### [What the exercise asks]
Scan the records for the line containing "### Functions". From there through the last line, write out each line exactly.

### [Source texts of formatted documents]
+--

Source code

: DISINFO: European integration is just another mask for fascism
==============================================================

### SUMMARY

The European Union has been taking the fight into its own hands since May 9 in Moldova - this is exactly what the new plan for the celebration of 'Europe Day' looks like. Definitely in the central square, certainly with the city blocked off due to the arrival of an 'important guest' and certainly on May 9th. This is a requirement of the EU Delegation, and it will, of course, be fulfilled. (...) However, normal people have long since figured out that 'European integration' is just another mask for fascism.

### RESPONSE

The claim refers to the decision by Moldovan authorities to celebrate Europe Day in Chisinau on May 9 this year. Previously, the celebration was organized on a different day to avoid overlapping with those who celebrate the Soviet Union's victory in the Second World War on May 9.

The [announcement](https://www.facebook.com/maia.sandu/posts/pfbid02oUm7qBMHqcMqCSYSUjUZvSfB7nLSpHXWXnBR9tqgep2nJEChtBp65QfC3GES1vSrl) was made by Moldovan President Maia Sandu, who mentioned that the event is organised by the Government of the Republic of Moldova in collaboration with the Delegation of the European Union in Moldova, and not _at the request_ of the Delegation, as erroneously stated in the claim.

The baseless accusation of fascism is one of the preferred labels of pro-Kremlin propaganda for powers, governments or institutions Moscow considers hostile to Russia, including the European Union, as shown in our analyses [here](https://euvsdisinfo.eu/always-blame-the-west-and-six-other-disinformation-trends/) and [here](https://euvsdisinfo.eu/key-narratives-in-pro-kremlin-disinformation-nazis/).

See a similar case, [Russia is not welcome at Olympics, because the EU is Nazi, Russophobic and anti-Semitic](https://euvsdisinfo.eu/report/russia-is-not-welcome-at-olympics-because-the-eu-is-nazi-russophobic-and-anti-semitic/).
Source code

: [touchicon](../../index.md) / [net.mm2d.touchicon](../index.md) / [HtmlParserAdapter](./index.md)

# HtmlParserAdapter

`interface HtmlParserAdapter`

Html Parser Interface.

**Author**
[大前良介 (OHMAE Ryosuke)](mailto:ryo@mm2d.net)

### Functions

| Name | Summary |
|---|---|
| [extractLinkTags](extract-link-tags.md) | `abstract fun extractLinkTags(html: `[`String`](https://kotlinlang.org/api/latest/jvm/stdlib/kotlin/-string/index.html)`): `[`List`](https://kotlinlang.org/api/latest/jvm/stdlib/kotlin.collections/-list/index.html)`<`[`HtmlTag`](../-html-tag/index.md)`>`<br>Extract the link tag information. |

+--

### [Task solution]
### Functions

| Name | Summary |
|---|---|
| [extractLinkTags](extract-link-tags.md) | `abstract fun extractLinkTags(html: `[`String`](https://kotlinlang.org/api/latest/jvm/stdlib/kotlin/-string/index.html)`): `[`List`](https://kotlinlang.org/api/latest/jvm/stdlib/kotlin.collections/-list/index.html)`<`[`HtmlTag`](../-html-tag/index.md)`>`<br>Extract the link tag information. |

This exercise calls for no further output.